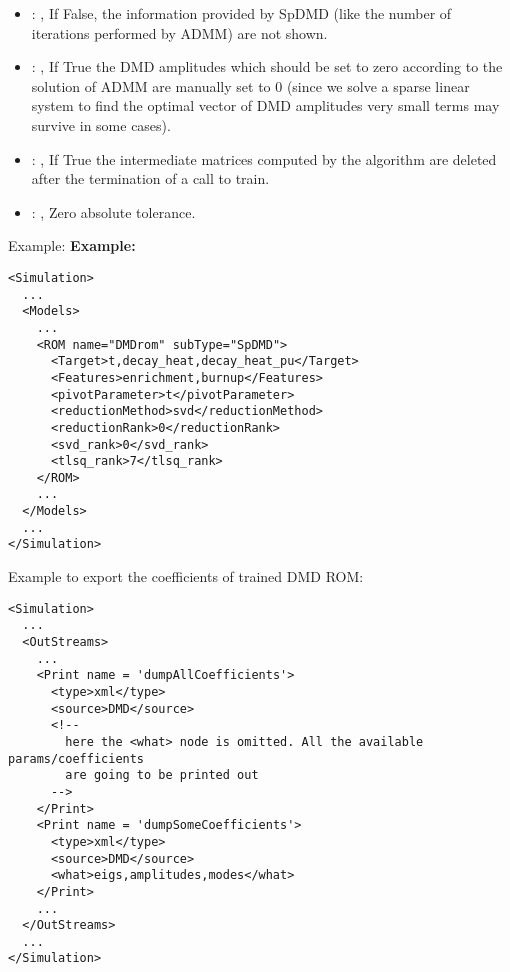 \begin{itemize}
    \item {}: ,
      If False, the information provided by SpDMD (like the number of iterations performed
      by ADMM) are not shown.

    \item {}: ,
      If True the DMD amplitudes which should be set to zero
      according to the solution of ADMM are manually set to 0 (since we
      solve a sparse linear system to find the optimal vector of DMD amplitudes
      very small terms may survive in some cases).

    \item {}: ,
      If True the intermediate matrices computed by the algorithm are deleted
      after the termination of a call to train.

    \item {}: ,
      Zero absolute tolerance.
  \end{itemize}

\hspace{24pt}
Example:
\textbf{Example:}
\begin{lstlisting}[style=XML,morekeywords={name,subType}]
<Simulation>
  ...
  <Models>
    ...
    <ROM name="DMDrom" subType="SpDMD">
      <Target>t,decay_heat,decay_heat_pu</Target>
      <Features>enrichment,burnup</Features>
      <pivotParameter>t</pivotParameter>
      <reductionMethod>svd</reductionMethod>
      <reductionRank>0</reductionRank>
      <svd_rank>0</svd_rank>
      <tlsq_rank>7</tlsq_rank>
    </ROM>
    ...
  </Models>
  ...
</Simulation>
\end{lstlisting}

Example to export the coefficients of trained DMD ROM:
\begin{lstlisting}[style=XML,morekeywords={name,subType}]
<Simulation>
  ...
  <OutStreams>
    ...
    <Print name = 'dumpAllCoefficients'>
      <type>xml</type>
      <source>DMD</source>
      <!--
        here the <what> node is omitted. All the available params/coefficients
        are going to be printed out
      -->
    </Print>
    <Print name = 'dumpSomeCoefficients'>
      <type>xml</type>
      <source>DMD</source>
      <what>eigs,amplitudes,modes</what>
    </Print>
    ...
  </OutStreams>
  ...
</Simulation>
\end{lstlisting}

__What is being asked__: Since only part of the listing is wanted, copy exactly the lines from the one holding "solve a sparse" to the one holding "Example to export", both included.

__The answer__:
      solve a sparse linear system to find the optimal vector of DMD amplitudes
      very small terms may survive in some cases).

    \item {}: ,
      If True the intermediate matrices computed by the algorithm are deleted
      after the termination of a call to train.

    \item {}: ,
      Zero absolute tolerance.
  \end{itemize}

\hspace{24pt}
Example:
\textbf{Example:}
\begin{lstlisting}[style=XML,morekeywords={name,subType}]
<Simulation>
  ...
  <Models>
    ...
    <ROM name="DMDrom" subType="SpDMD">
      <Target>t,decay_heat,decay_heat_pu</Target>
      <Features>enrichment,burnup</Features>
      <pivotParameter>t</pivotParameter>
      <reductionMethod>svd</reductionMethod>
      <reductionRank>0</reductionRank>
      <svd_rank>0</svd_rank>
      <tlsq_rank>7</tlsq_rank>
    </ROM>
    ...
  </Models>
  ...
</Simulation>
\end{lstlisting}

Example to export the coefficients of trained DMD ROM:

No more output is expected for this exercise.